Answer. The masses of the people, I believe, at the time of General Lee's surrender, were more gratified than otherwise because they saw that the result was inevitable, and a great many of them were for peace and attached sincerely to the federal Union, and believed there was no safety out of the Union. They were gratified that the thing had been settled. They wanted it settled in some way, for they had been exceedingly harassed during the war, which was commenced against their consent in the first instance. Of late, however, it is due to truth to state that, from various circumstances, they have come almost to despair. Perhaps it is in part from the loss of their slave property, though I think they were prepared to acquiesce in that. I think it is chiefly from their long delay in being admitted to an equal participation in the Union. It has produced a feeling of discontent even among Union men. My belief is that if they could be prefectly sure that with these constitutional amendments which have been adoped, accepting the condition of things as they are now, within a reasonable time they would be admitted to political equality and to equal privileges with the other States, there would be a general feeling favorable to the federal Union. The great mass of them are exceedingly anxious to have their relations between the State and the federal government restored.

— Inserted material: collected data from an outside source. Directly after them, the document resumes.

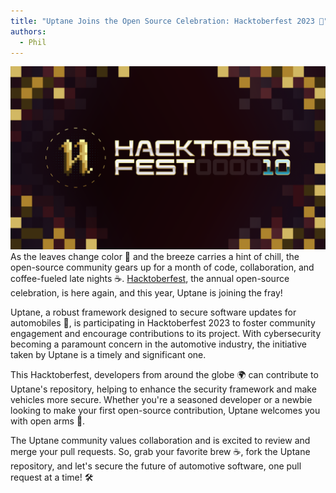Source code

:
 ```yaml
---
title: "Uptane Joins the Open Source Celebration: Hacktoberfest 2023 🎉"
authors:
  - Phil
---
```


![](hf10_banner_1032x600.png)
As the leaves change color 🍂 and the breeze carries a hint of chill, the open-source community gears up for a month of code, collaboration, and coffee-fueled late nights ☕. [Hacktoberfest](https://hacktoberfest.com/), the annual open-source celebration, is here again, and this year, Uptane is joining the fray!

Uptane, a robust framework designed to secure software updates for automobiles 🚗, is participating in Hacktoberfest 2023 to foster community engagement and encourage contributions to its project. With cybersecurity becoming a paramount concern in the automotive industry, the initiative taken by Uptane is a timely and significant one.

This Hacktoberfest, developers from around the globe 🌍 can contribute to Uptane's repository, helping to enhance the security framework and make vehicles more secure. Whether you're a seasoned developer or a newbie looking to make your first open-source contribution, Uptane welcomes you with open arms 🤗.

The Uptane community values collaboration and is excited to review and merge your pull requests. So, grab your favorite brew ☕, fork the Uptane repository, and let's secure the future of automotive software, one pull request at a time! 🛠️
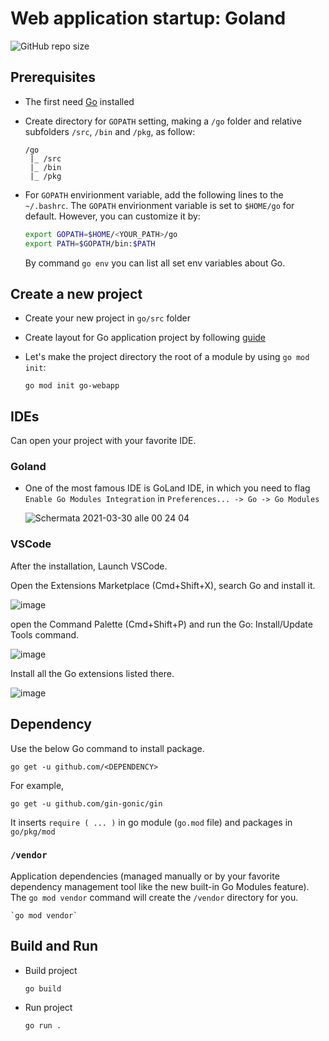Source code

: # Web application startup: Goland
![GitHub repo size](https://img.shields.io/github/repo-size/NicoMincuzzi/go-webapp-startup)

## Prerequisites

- The first need [Go](https://golang.org/) installed
  

- Create directory for `GOPATH` setting, making a `/go` folder and relative subfolders `/src`, `/bin` and `/pkg`, as follow:
  ```
  /go
   |_ /src
   |_ /bin
   |_ /pkg
  ```
  

- For `GOPATH` envirionment variable, add the following lines to the `~/.bashrc`. The `GOPATH` envirionment variable is set to `$HOME/go` for default. However, you can customize it by:
  
    ```sh
    export GOPATH=$HOME/<YOUR_PATH>/go
    export PATH=$GOPATH/bin:$PATH 
    ```
  
  By command `go env` you can list all set env variables about Go.
  
## Create a new project

- Create your new project in `go/src` folder
  

- Create layout for Go application project by following [guide](https://github.com/golang-standards/project-layout)


- Let's make the project directory the root of a module by using `go mod init`:
  
    `go mod init go-webapp`

## IDEs

Can open your project with your favorite IDE.

### Goland

- One of the most famous IDE is GoLand IDE, in which you need to flag `Enable Go Modules Integration` in `Preferences... -> Go -> Go Modules `

  ![Schermata 2021-03-30 alle 00 24 04](https://user-images.githubusercontent.com/48289901/112907559-5fdf0680-90ee-11eb-8129-5ea7ef657e4b.png)

### VSCode

After the installation, Launch VSCode.

Open the Extensions Marketplace (Cmd+Shift+X), search Go and install it.

![image](https://user-images.githubusercontent.com/48289901/114190603-c4e6f780-994b-11eb-81f6-296e8469a5cb.png)

open the Command Palette (Cmd+Shift+P) and run the Go: Install/Update Tools command.

![image](https://user-images.githubusercontent.com/48289901/114191135-5eaea480-994c-11eb-8613-e9d30620945c.png)

Install all the Go extensions listed there.

![image](https://user-images.githubusercontent.com/48289901/114191203-7423ce80-994c-11eb-9e97-75abfc5a94b5.png)


## Dependency

Use the below Go command to install package.
  
`go get -u github.com/<DEPENDENCY>`
    
 For example, 
    
 `go get -u github.com/gin-gonic/gin`
  
 It inserts `require ( ... )` in go module (`go.mod` file) and packages in `go/pkg/mod`

### `/vendor`

Application dependencies (managed manually or by your favorite dependency management tool like the new built-in Go Modules feature). The `go mod vendor` command will create the `/vendor` directory for you. 
   
    `go mod vendor`

## Build and Run  

- Build project

  `go build`

- Run project

  `go run .`
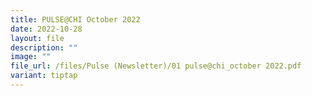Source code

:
 ```yaml
---
title: PULSE@CHI October 2022
date: 2022-10-28
layout: file
description: ""
image: ""
file_url: /files/Pulse (Newsletter)/01 pulse@chi_october 2022.pdf
variant: tiptap
---
```

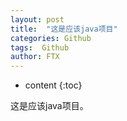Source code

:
 ```yaml
---
layout: post
title:  "这是应该java项目"
categories: Github
tags:  Github
author: FTX
---
```


* content
{:toc}


这是应该java项目。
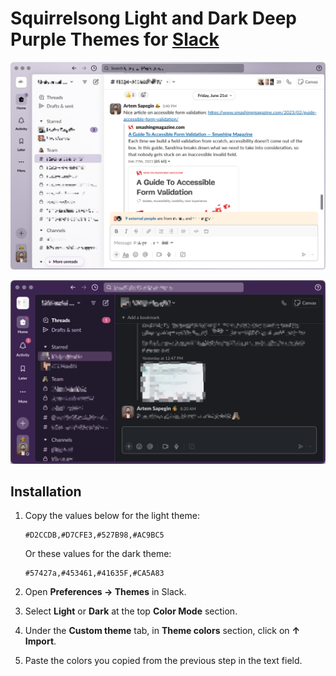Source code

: # Squirrelsong Light and Dark Deep Purple Themes for [Slack](https://slack.com/)

![Squirrelsong Light theme](screenshot-light.png)

![Squirrelsong Dark Deep Purple theme](screenshot-dark.png)

## Installation

1. Copy the values below for the light theme:

   ```
   #D2CCDB,#D7CFE3,#527B98,#AC9BC5
   ```

   Or these values for the dark theme:

   ```
   #57427a,#453461,#41635F,#CA5A83
   ```

2. Open **Preferences → Themes** in Slack.
3. Select **Light** or **Dark** at the top **Color Mode** section.
4. Under the **Custom theme** tab, in **Theme colors** section, click on **↑ Import**.
5. Paste the colors you copied from the previous step in the text field.
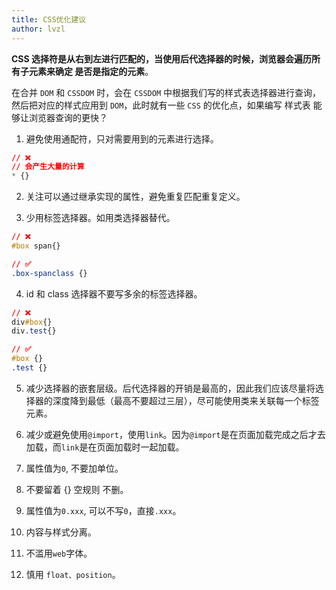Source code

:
 ```yaml
---
title: CSS优化建议
author: lvzl
---
```


**CSS 选择符是从右到左进行匹配的，当使用后代选择器的时候，浏览器会遍历所有子元素来确定 是否是指定的元素**。

在合并 `DOM` 和 `CSSDOM` 时，会在 `CSSDOM` 中根据我们写的样式表选择器进行查询，然后把对应的样式应用到 `DOM`，此时就有一些 `CSS` 的优化点，如果编写 样式表 能够让浏览器查询的更快？

1. 避免使用通配符，只对需要用到的元素进行选择。

```css
// ❌
// 会产生大量的计算
* {}
```

2. 关注可以通过继承实现的属性，避免重复匹配重复定义。

3. 少用标签选择器。如用类选择器替代。

```css
// ❌
#box span{}

// ✅
.box-spanclass {}
```

4. id 和 class 选择器不要写多余的标签选择器。

```css
// ❌
div#box{}
div.test{}

// ✅
#box {}
.test {}
```

5. 减少选择器的嵌套层级。后代选择器的开销是最高的，因此我们应该尽量将选择器的深度降到最低（最高不要超过三层），尽可能使用类来关联每一个标签元素。

6. 减少或避免使用`@import`，使用`link`。因为`@import`是在页面加载完成之后才去加载，而`link`是在页面加载时一起加载。

7. 属性值为`0`, 不要加单位。

8. 不要留着 {} 空规则 不删。

9. 属性值为`0.xxx`, 可以不写`0`，直接`.xxx`。

10. 内容与样式分离。

11. 不滥用`web`字体。

12. 慎用 `float、position`。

Question. Is there not a large proportion of these people who dislike and contemn the government of the United States?
Answer. There are a certain number of reckless unscrupulous men there, as everywhere in the country, who, I believe, would be willing for anything almost. For instance, some few persons would perhaps be gratified by a foreign war, but the great mass of the people of North Carolina, even including the secessionists, although they have been utterly opposed to me, and I opposed to them, yet I think a majority of the secessionists are exceedingly anxious for peace and quiet, perfectly willing to live under the laws of the United States, provided they can have political equality with the other States accorded to them. I think an overwhelming majority of the mass of the people of the State of North Carolina are prefectly willing to acquiesce in the laws of the United States on these conditions. I will go further and say, that I think the longer it is procrastinated the worse that feeling of discontent will become. I may remark that I have heard many persons say that if there was any attempt at an outbreak against the government of the United States, they would not do as they did at first - allow them to get complete military control - but would seize the opportunity to vindicate themselves against these men immediately.


Report of the Joint Committee on Reconstruction of the First Session Thirty-Ninth Congress, Government Printing Office, Washington, 1866, Virginia - North Carolina - South Carolina, pages 261-262.